I must thank Laye for his implication in one of his e-mails that there was some wonderful tool which could record down the low-level actions performed by the browser. I found "Live HTTP Headers" on the Internet by myself and solved my problem immediately. However, what he actually used was another independent tool named EffeTech HTTP Sniffer, which did not rely on any specific browser and had the ability to keep record of all the HTTP requests and responses taking place over the Windows OS. All I could say was "Wow". It was very kind of him to offer me a serial number for this shareware after he learned that I loved this tool so much.
Yeah, just as what I said in a mail to Laye, HTTP Sniffer is the very tool that we perl hackers are dreaming of every night!
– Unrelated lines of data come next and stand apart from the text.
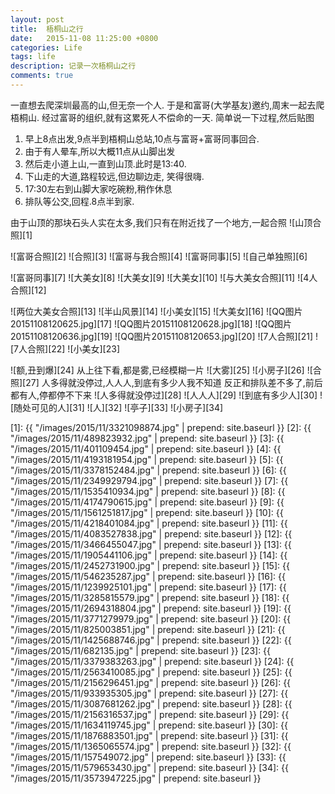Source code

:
 ```yaml
---
layout: post
title:  梧桐山之行
date:   2015-11-08 11:25:00 +0800
categories: Life
tags: life
description: 记录一次梧桐山之行
comments: true
---
```


一直想去爬深圳最高的山,但无奈一个人.
于是和富哥(大学基友)邀约,周末一起去爬梧桐山.
经过富哥的组织,就有这累死人不偿命的一天.
简单说一下过程,然后贴图

1. 早上8点出发,9点半到梧桐山总站,10点与富哥+富哥同事回合.
2. 由于有人晕车,所以大概11点从山脚出发
3. 然后走小道上山,一直到山顶.此时是13:40.
4. 下山走的大道,路程较远,但边聊边走, 笑得很嗨.
5. 17:30左右到山脚大家吃碗粉,稍作休息
6. 排队等公交,回程.8点半到家.
<!-- more -->

由于山顶的那块石头人实在太多,我们只有在附近找了一个地方,一起合照
![山顶合照][1]


![富哥合照][2]
![合照][3]
![富哥与我合照][4]
![富哥同事][5]
![自己单独照][6]

![富哥同事][7]
![大美女][8]
![大美女][9]
![大美女][10]
![与大美女合照][11]
![4人合照][12]




![两位大美女合照][13]
![半山风景][14]
![小美女][15]
![大美女][16]
![QQ图片20151108120625.jpg][17]
![QQ图片20151108120628.jpg][18]
![QQ图片20151108120636.jpg][19]
![QQ图片20151108120653.jpg][20]
![7人合照][21]
![7人合照][22]
![小美女][23]

![额,丑到爆][24]
从上往下看,都是雾,已经模糊一片
![大雾][25]
![小房子][26]
![合照][27]
人多得就没停过,人人人,到底有多少人我不知道
反正和排队差不多了,前后都有人,停都停不下来
![人多得就没停过][28]
![人人人][29]
![到底有多少人][30]
![随处可见的人][31]
![人][32]
![亭子][33]
![小房子][34]


  [1]: {{ "/images/2015/11/3321098874.jpg" | prepend: site.baseurl }}
  [2]: {{ "/images/2015/11/489823932.jpg" | prepend: site.baseurl }}
  [3]: {{ "/images/2015/11/401109454.jpg" | prepend: site.baseurl }}
  [4]: {{ "/images/2015/11/4193181954.jpg" | prepend: site.baseurl }}
  [5]: {{ "/images/2015/11/3378152484.jpg" | prepend: site.baseurl }}
  [6]: {{ "/images/2015/11/2349929794.jpg" | prepend: site.baseurl }}
  [7]: {{ "/images/2015/11/1535410934.jpg" | prepend: site.baseurl }}
  [8]: {{ "/images/2015/11/4174790615.jpg" | prepend: site.baseurl }}
  [9]: {{ "/images/2015/11/1561251817.jpg" | prepend: site.baseurl }}
  [10]: {{ "/images/2015/11/4218401084.jpg" | prepend: site.baseurl }}
  [11]: {{ "/images/2015/11/4083527838.jpg" | prepend: site.baseurl }}
  [12]: {{ "/images/2015/11/3466455047.jpg" | prepend: site.baseurl }}
  [13]: {{ "/images/2015/11/1905441106.jpg" | prepend: site.baseurl }}
  [14]: {{ "/images/2015/11/2452731900.jpg" | prepend: site.baseurl }}
  [15]: {{ "/images/2015/11/546235287.jpg" | prepend: site.baseurl }}
  [16]: {{ "/images/2015/11/1239925101.jpg" | prepend: site.baseurl }}
  [17]: {{ "/images/2015/11/3285815579.jpg" | prepend: site.baseurl }}
  [18]: {{ "/images/2015/11/2694318804.jpg" | prepend: site.baseurl }}
  [19]: {{ "/images/2015/11/3771279979.jpg" | prepend: site.baseurl }}
  [20]: {{ "/images/2015/11/825003851.jpg" | prepend: site.baseurl }}
  [21]: {{ "/images/2015/11/1425688746.jpg" | prepend: site.baseurl }}
  [22]: {{ "/images/2015/11/682135.jpg" | prepend: site.baseurl }}
  [23]: {{ "/images/2015/11/3379383263.jpg" | prepend: site.baseurl }}
  [24]: {{ "/images/2015/11/2563410085.jpg" | prepend: site.baseurl }}
  [25]: {{ "/images/2015/11/2156296451.jpg" | prepend: site.baseurl }}
  [26]: {{ "/images/2015/11/933935305.jpg" | prepend: site.baseurl }}
  [27]: {{ "/images/2015/11/3087681262.jpg" | prepend: site.baseurl }}
  [28]: {{ "/images/2015/11/2156316537.jpg" | prepend: site.baseurl }}
  [29]: {{ "/images/2015/11/1634119745.jpg" | prepend: site.baseurl }}
  [30]: {{ "/images/2015/11/1876883501.jpg" | prepend: site.baseurl }}
  [31]: {{ "/images/2015/11/1365065574.jpg" | prepend: site.baseurl }}
  [32]: {{ "/images/2015/11/157549072.jpg" | prepend: site.baseurl }}
  [33]: {{ "/images/2015/11/579653430.jpg" | prepend: site.baseurl }}
  [34]: {{ "/images/2015/11/3573947225.jpg" | prepend: site.baseurl }}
The cost of developing a client-side web application will decrease significantly in virtue of the precise GET or POST headers intercepted by this application. For example, in a project I recently developed for the JMSoft Company, I was asked to develop a fully automated tester for a web-based JMOA system. If I knew HTTP Sniffer at that time, it would be a trivial task to implement such things.
Having successfully passed the login stage of the EAS site, I tried to modify the student ID encoded in the GET URL at once, hoping to access other user's pages. Unfortunately, I only confirmed the fact that the EAS team had completely fixed this infamous security leak. Bad luck!
I shortly realized that it would be good idea to "guess" other students' passwords in EAS making full use of the personal info obtained from the database of our university's public library. I wrote seven similar scripts named trypassword.pl, trypassword2.pl, ..., and trypassword7.pl respectively, to probe EAS's login system using different password patterns. Basing on student IDs, phone numbers, Chinese names, and birthdays extracted from the Personal ID numbers, I luckily cracked in total 738 accounts (well above 12%) of the students in Grade 03.
I'd like to write down some typical passwords cracked by my Thief project. I wonder if you can figure out the "meaning" yourself:
3030202018
19841101, 198467
841206, 05185763926, 6880313, 13706256959
zhoujie, lxb, liu
zhangmu1985, zhou1985, py1983
lxx3482858, 7301572huyewen
Thanks to the Imegen.exe program shipped with Windows. I got a GBK-PinYin mapping list within only a few minutes by using the Reverse-Conversion function provided by this tool. The data were actually extracted from the WINPY.MB file used by the Quan Pin IME (Input Method Editor). So we have no reason to worry about the correctness and completeness of our mapping list.